No fue hasta esa Navidad de 1989 que, con la caída de Ceausescu y la cobertura de prensa, la difícil situación de estas decenas de miles de niños llegó al público y conmocionó al mundo.
Los científicos occidentales que investigaron a fondo aquel submundo infantil, revolucionaron la forma de entender el desarrollo del cerebro humano en sus primeras etapas, triste legado positivo de 20 años de insensibilidad.
“Podemos decir con certeza que la adversidad temprana tiene un impacto en el cerebro, que la estimulación o la interacción son cruciales para la arquitectura del cerebro, y si no hay cambio de circunstancias para estos niños, estos efectos pueden durar toda la vida y ser una gran carga para la sociedad”, explicó Nathan Fox, uno de los investigadores.
Desde el primer día de vida, los niños necesitan interacción con sus mayores como una especie de “nutriente” para su cerebro. Cuando los niños experimentan violencia, problemas socioeconómicos extremos o son radicalmente descuidados, el estrés tóxico resultante impide que el cerebro establezca conexiones neuronales, lo que puede conducir a dificultades de aprendizaje y de comportamiento”.
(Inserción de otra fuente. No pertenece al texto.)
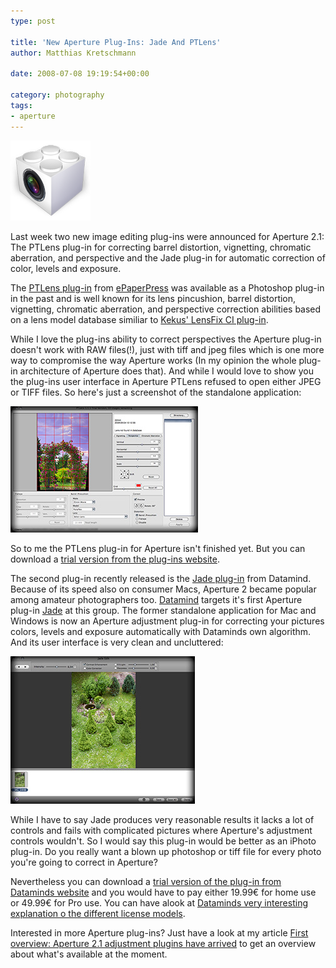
 ```yaml
---
type: post

title: 'New Aperture Plug-Ins: Jade And PTLens'
author: Matthias Kretschmann

date: 2008-07-08 19:19:54+00:00

category: photography
tags:
- aperture
---
```


![image](../media/aperture-plugin128.png)

Last week two new image editing plug-ins were announced for Aperture 2.1: The PTLens plug-in for correcting barrel distortion, vignetting, chromatic aberration, and perspective and the Jade plug-in for automatic correction of color, levels and exposure.

<!-- more -->

The [PTLens plug-in](http://epaperpress.com/ptlens/) from [ePaperPress](http://epaperpress.com/) was available as a Photoshop plug-in in the past and is well known for its lens pincushion, barrel distortion, vignetting, chromatic aberration, and perspective correction abilities based on a lens model database similiar to [Kekus' LensFix CI plug-in](http://www.kekus.com/software/plugin.html).

While I love the plug-ins ability to correct perspectives the Aperture plug-in doesn't work with RAW files(!), just with tiff and jpeg files which is one more way to compromise the way Aperture works (In my opinion the whole plug-in architecture of Aperture does that). And while I would love to show you the plug-ins user interface in Aperture PTLens refused to open either JPEG or TIFF files. So here's just a screenshot of the standalone application:

[![PTLens UI](../media/ptlens_ui_thumb.jpg)](../media/ptlens_ui.png)

So to me the PTLens plug-in for Aperture isn't finished yet. But you can download a [trial version from the plug-ins website](http://epaperpress.com/ptlens/media.html).

The second plug-in recently released is the [Jade plug-in](http://jade.datamind.biz/) from Datamind. Because of its speed also on consumer Macs, Aperture 2 became popular among amateur photographers too. [Datamind](http://datamind.biz) targets it's first Aperture plug-in [Jade](http://jade.datamind.biz/) at this group. The former standalone application for Mac and Windows is now an Aperture adjustment plug-in for correcting your pictures colors, levels and exposure automatically with Dataminds own algorithm. And its user interface is very clean and uncluttered:

[![PTLens UI](../media/jade_ui_thumb.jpg)](../media/jade_ui.png)

While I have to say Jade produces very reasonable results it lacks a lot of controls and fails with complicated pictures where Aperture's adjustment controls wouldn't. So I would say this plug-in would be better as an iPhoto plug-in. Do you really want a blown up photoshop or tiff file for every photo you're going to correct in Aperture?

Nevertheless you can download a [trial version of the plug-in from Dataminds website](http://jade.datamind.biz/media/) and you would have to pay either 19.99€ for home use or 49.99€ for Pro use. You can have alook at [Dataminds very interesting explanation o the different license models](http://jade.datamind.biz/faq#licence).

Interested in more Aperture plug-ins? Just have a look at my article [First overview: Aperture 2.1 adjustment plugins have arrived](http://www.kremalicious.com/2008/05/first-aperture-adjustment-plugins-have-arrived/) to get an overview about what's available at the moment.

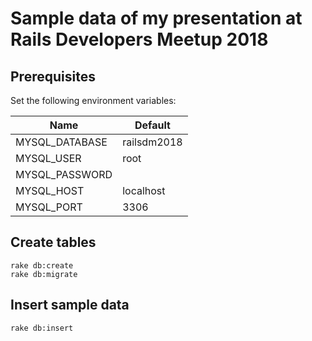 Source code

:# Sample data of my presentation at Rails Developers Meetup 2018

## Prerequisites

Set the following environment variables:

Name | Default
-----|----------
MYSQL_DATABASE | railsdm2018
MYSQL_USER | root
MYSQL_PASSWORD |
MYSQL_HOST | localhost
MYSQL_PORT | 3306

## Create tables

```
rake db:create
rake db:migrate
```

## Insert sample data

```
rake db:insert
```
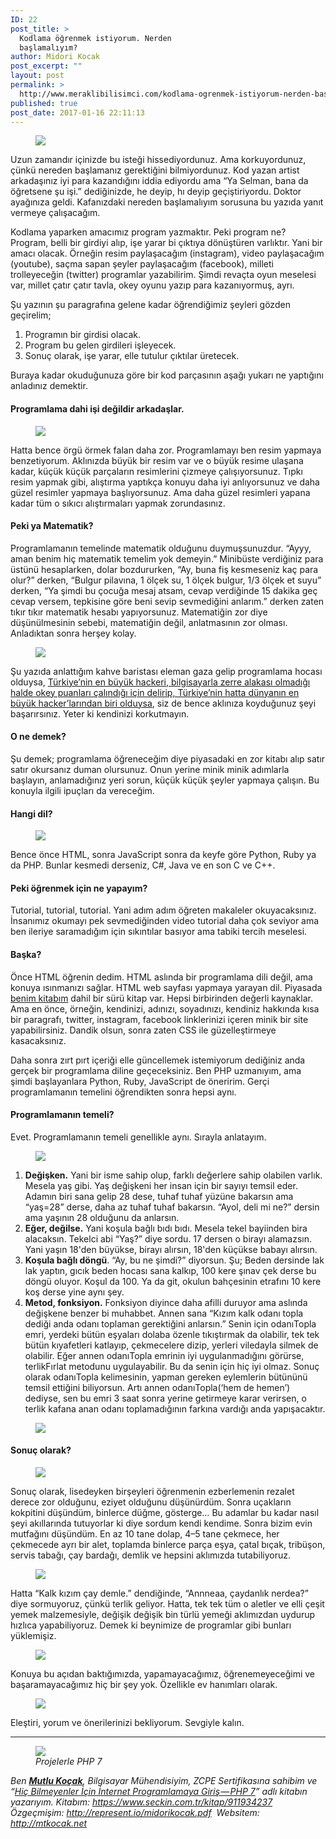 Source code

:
```yaml
---
ID: 22
post_title: >
  Kodlama öğrenmek istiyorum. Nerden
  başlamalıyım?
author: Midori Kocak
post_excerpt: ""
layout: post
permalink: >
  http://www.meraklibilisimci.com/kodlama-ogrenmek-istiyorum-nerden-baslamaliyim/
published: true
post_date: 2017-01-16 22:11:13
---
```

<figure><img src="https://meraklibilisimcihome.files.wordpress.com/2017/01/133fa-1jexoz_gt-pfd_vispbbm_q.jpeg"></figure>
Uzun zamandır içinizde bu isteği hissediyordunuz. Ama korkuyordunuz, çünkü nereden başlamanız gerektiğini bilmiyordunuz. Kod yazan artist arkadaşınız iyi para kazandığını iddia ediyordu ama “Ya Selman, bana da öğretsene şu işi.” dediğinizde, he deyip, hı deyip geçiştiriyordu. Doktor ayağınıza geldi. Kafanızdaki nereden başlamalıyım sorusuna bu yazıda yanıt vermeye çalışacağım.

Kodlama yaparken amacımız program yazmaktır. Peki program ne? Program, belli bir girdiyi alıp, işe yarar bi çıktıya dönüştüren varlıktır. Yani bir amacı olacak. Örneğin resim paylaşacağım (instagram), video paylaşacağım (youtube), saçma sapan şeyler paylaşacağım (facebook), milleti trolleyeceğin (twitter) programlar yazabilirim. Şimdi revaçta oyun meselesi var, millet çatır çatır tavla, okey oyunu yazıp para kazanıyormuş, ayrı.

Şu yazının şu paragrafına gelene kadar öğrendiğimiz şeyleri gözden geçirelim;

<ol>
    <li>Programın bir girdisi olacak.</li>
    <li>Program bu gelen girdileri işleyecek.</li>
    <li>Sonuç olarak, işe yarar, elle tutulur çıktılar üretecek.</li>
</ol>

Buraya kadar okuduğunuza göre bir kod parçasının aşağı yukarı ne yaptığını anladınız demektir.

<h4>Programlama dahi işi değildir arkadaşlar.</h4>

<figure><img src="https://meraklibilisimcihome.files.wordpress.com/2017/01/62005-18y80gxcmq9ppfohzmplxdg.jpeg"></figure>
Hatta bence örgü örmek falan daha zor. Programlamayı ben resim yapmaya benzetiyorum. Aklınızda büyük bir resim var ve o büyük resime ulaşana kadar, küçük küçük parçaların resimlerini çizmeye çalışıyorsunuz. Tıpkı resim yapmak gibi, alıştırma yaptıkça konuyu daha iyi anlıyorsunuz ve daha güzel resimler yapmaya başlıyorsunuz. Ama daha güzel resimleri yapana kadar tüm o sıkıcı alıştırmaları yapmak zorundasınız.

<h4>Peki ya Matematik?</h4>

Programlamanın temelinde matematik olduğunu duymuşsunuzdur. “Ayyy, aman benim hiç matematik temelim yok demeyin.” Minibüste verdiğiniz para üstünü hesaplarken, dolar bozdururken, “Ay, buna fiş kesmeseniz kaç para olur?” derken, “Bulgur pilavına, 1 ölçek su, 1 ölçek bulgur, 1/3 ölçek et suyu” derken, “Ya şimdi bu çocuğa mesaj atsam, cevap verdiğinde 15 dakika geç cevap versem, tepkisine göre beni sevip sevmediğini anlarım.” derken zaten tıkır tıkır matematik hesabı yapıyorsunuz. Matematiğin zor diye düşünülmesinin sebebi, matematiğin değil, anlatmasının zor olması. Anladıktan sonra herşey kolay.
<figure><img src="https://meraklibilisimcihome.files.wordpress.com/2017/01/412cf-1vbk-dijaj6cfjljzwb6b5w.jpeg"></figure>
Şu yazıda anlattığım kahve baristası eleman gaza gelip programlama hocası olduysa, <a href="http://www.hurriyet.com.tr/tavla-oynarken-puanlarimi-caldilar-kurcalarken-hacker-oldum-4520370" target="_blank" rel="noopener noreferrer">Türkiye’nin en büyük hackeri, bilgisayarla zerre alakası olmadığı halde okey puanları çalındığı için delirip, Türkiye’nin hatta dünyanın en büyük hacker’larından biri olduysa</a>, siz de bence aklınıza koyduğunuz şeyi başarırsınız. Yeter ki kendinizi korkutmayın.

<h4>O ne&nbsp;demek?</h4>

Şu demek; programlama öğreneceğim diye piyasadaki en zor kitabı alıp satır satır okursanız duman olursunuz. Onun yerine minik minik adımlarla başlayın, anlamadığınız yeri sorun, küçük küçük şeyler yapmaya çalışın. Bu konuyla ilgili ipuçları da vereceğim.

<h4>Hangi dil?</h4>

<figure><img src="https://meraklibilisimcihome.files.wordpress.com/2017/01/548a4-1cxj0ecs3wcrufwiwxsdu3a.png"></figure>
Bence önce HTML, sonra JavaScript sonra da keyfe göre Python, Ruby ya da PHP. Bunlar kesmedi derseniz, C#, Java ve en son C ve C++.

<h4>Peki öğrenmek için ne&nbsp;yapayım?</h4>

Tutorial, tutorial, tutorial. Yani adım adım öğreten makaleler okuyacaksınız. İnsanımız okumayı pek sevmediğinden video tutorial daha çok seviyor ama ben ileriye saramadığım için sıkıntılar basıyor ama tabiki tercih meselesi.

<h4>Başka?</h4>

Önce HTML öğrenin dedim. HTML aslında bir programlama dili değil, ama konuya ısınmanızı sağlar. HTML web sayfası yapmaya yarayan dil. Piyasada <a href="http://seckin.com.tr/kitap/911934237" target="_blank" rel="noopener noreferrer">benim kitabım</a> dahil bir sürü kitap var. Hepsi birbirinden değerli kaynaklar. Ama en önce, örneğin, kendinizi, adınızı, soyadınızı, kendiniz hakkında kısa bir paragrafı, twitter, instagram, facebook linklerinizi içeren minik bir site yapabilirsiniz. Dandik olsun, sonra zaten CSS ile güzelleştirmeye kasacaksınız.

Daha sonra zırt pırt içeriği elle güncellemek istemiyorum dediğiniz anda gerçek bir programlama diline geçeceksiniz. Ben PHP uzmanıyım, ama şimdi başlayanlara Python, Ruby, JavaScript de öneririm. Gerçi programlamanın temelini öğrendikten sonra hepsi aynı.

<h4>Programlamanın temeli?</h4>

Evet. Programlamanın temeli genellikle aynı. Sırayla anlatayım.
<figure><img src="https://meraklibilisimcihome.files.wordpress.com/2017/01/7988b-1asjp_hsbq_gkyblip7hisw.jpeg"></figure>

<ol>
    <li>
<strong>Değişken.</strong> Yani bir isme sahip olup, farklı değerlere sahip olabilen varlık. Mesela yaş gibi. Yaş değişkeni her insan için bir sayıyı temsil eder. Adamın biri sana gelip 28 dese, tuhaf tuhaf yüzüne bakarsın ama “yaş=28” derse, daha az tuhaf tuhaf bakarsın. “Ayol, deli mi ne?” dersin ama yaşının 28 olduğunu da anlarsın.</li>
    <li>
<strong>Eğer, değilse.</strong> Yani koşula bağlı bıdı bıdı. Mesela tekel bayiinden bira alacaksın. Tekelci abi “Yaş?” diye sordu. 17 dersen o birayı alamazsın. Yani yaşın 18'den büyükse, birayı alırsın, 18'den küçükse babayı alırsın.</li>
    <li>
<strong>Koşula bağlı döngü</strong>. “Ay, bu ne şimdi?” diyorsun. Şu; Beden dersinde lak lak yaptın, gıcık beden hocası sana kalkıp, 100 kere şınav çek derse bu döngü oluyor. Koşul da 100. Ya da git, okulun bahçesinin etrafını 10 kere koş derse yine aynı şey.</li>
    <li>
<strong>Metod, fonksiyon.</strong> Fonksiyon diyince daha afilli duruyor ama aslında değişkene benzer bi muhabbet. Annen sana “Kızım kalk odanı topla dediği anda odanı toplaman gerektiğini anlarsın.” Senin için odanıTopla emri, yerdeki bütün eşyaları dolaba özenle tıkıştırmak da olabilir, tek tek bütün kıyafetleri katlayıp, çekmecelere dizip, yerleri viledayla silmek de olabilir. Eğer annen odanıTopla emrinin iyi uygulanmadığını görürse, terlikFırlat metodunu uygulayabilir. Bu da senin için hiç iyi olmaz. Sonuç olarak odanıTopla kelimesinin, yapman gereken eylemlerin bütününü temsil ettiğini biliyorsun. Artı annen odanıTopla(‘hem de hemen’) dediyse, sen bu emri 3 saat sonra yerine getirmeye karar verirsen, o terlik kafana anan odanı toplamadığının farkına vardığı anda yapışacaktır.</li>
</ol>

<figure><img src="https://meraklibilisimcihome.files.wordpress.com/2017/01/cb8bd-1rioe7t2pgjbdonyh2vbqzw.jpeg"></figure>

<h4>Sonuç olarak?</h4>

<figure><img src="https://meraklibilisimcihome.files.wordpress.com/2017/01/61927-19nfybz-w5i4p87meo8ribq.jpeg"></figure>
Sonuç olarak, lisedeyken birşeyleri öğrenmenin ezberlemenin rezalet derece zor olduğunu, eziyet olduğunu düşünürdüm. Sonra uçakların kokpitini düşündüm, binlerce düğme, gösterge… Bu adamlar bu kadar nasıl şeyi akıllarında tutuyorlar ki diye sordum kendi kendime. Sonra bizim evin mutfağını düşündüm. En az 10 tane dolap, 4–5 tane çekmece, her çekmecede ayrı bir alet, toplamda binlerce parça eşya, çatal bıçak, tribüşon, servis tabağı, çay bardağı, demlik ve hepsini aklımızda tutabiliyoruz.
<figure><img src="https://meraklibilisimcihome.files.wordpress.com/2017/01/6f9c1-1ucvejnp8heb5t56rg6r8qq.jpeg"></figure>
Hatta “Kalk kızım çay demle.” dendiğinde, “Annneaa, çaydanlık nerdea?” diye sormuyoruz, çünkü terlik geliyor. Hatta, tek tek tüm o aletler ve elli çeşit yemek malzemesiyle, değişik değişik bin türlü yemeği aklımızdan uydurup hızlıca yapabiliyoruz. Demek ki beynimize de programlar gibi bunları yüklemişiz.
<figure><img src="https://meraklibilisimcihome.files.wordpress.com/2017/01/08e3f-1tcsnpxfv1sqbxo7dvmn37a.jpeg"></figure>
Konuya bu açıdan baktığımızda, yapamayacağımız, öğrenemeyeceğimi ve başaramayacağımız hiç bir şey yok. Özellikle ev hanımları olarak.
<figure><img src="https://meraklibilisimcihome.files.wordpress.com/2017/01/78cf2-1oi3z71tipzpkfbfdljtxkg.jpeg"></figure>
Eleştiri, yorum ve önerilerinizi bekliyorum. Sevgiyle kalın.

<hr>

<figure class="wp-caption"><img src="https://meraklibilisimcihome.files.wordpress.com/2017/01/7d3cf-14uozfs7kywroi5ep-uyz5g.jpeg">

<figcaption class="wp-caption-text"><em>Projelerle PHP&nbsp;7</em></figcaption>

</figure>
<em>Ben </em><a href="http://mtkocak.net" target="_blank" rel="noopener noreferrer"><strong><em>Mutlu Koçak</em></strong></a><em>, Bilgisayar Mühendisiyim, ZCPE Sertifikasına sahibim ve “</em><a href="https://www.seckin.com.tr/kitap/911934237" target="_blank" rel="noopener noreferrer"><em>Hiç Bilmeyenler İçin İnternet Programlamaya Giriş — PHP 7</em></a><em>” adlı kitabın yazarıyım. Kitabım: </em><a href="https://www.seckin.com.tr/kitap/911934237" target="_blank" rel="noopener noreferrer"><em>https://www.seckin.com.tr/kitap/911934237</em></a><em>
Özgeçmişim: </em><a href="http://represent.io/midorikocak.pdf" target="_blank" rel="noopener noreferrer"><em>http://represent.io/midorikocak.pdf</em></a><em>&nbsp;
Websitem: </em><a href="http://mtkocak.net" target="_blank" rel="noopener noreferrer"><em>http://mtkocak.net</em></a>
En estudios publicados en 2003 y 2004, Fox y sus colegas analizaron electroencefalogramas de niños rumanos en los hospicios y compararon estas pruebas con las de otros que vivían con sus familias. Aquellos que habían experimentado las condiciones extremas de los refugios tenían un cerebro diferente al de una infancia tradicional: menor frecuencia cerebral en áreas cruciales e inmadurez del sistema nervioso.
Los niños que fueron adoptados tuvieron más suerte: Fox y sus colegas notaron que tenían un mejor desarrollo cognitivo que aquellos que no podían abandonar los refugios rumanos. Pero todavía hay muchos en Rumania, ya adultos, para los que no habrá justicia y tendrán que cargar hasta la muerte con los huellas de un sistema que los trató como animales.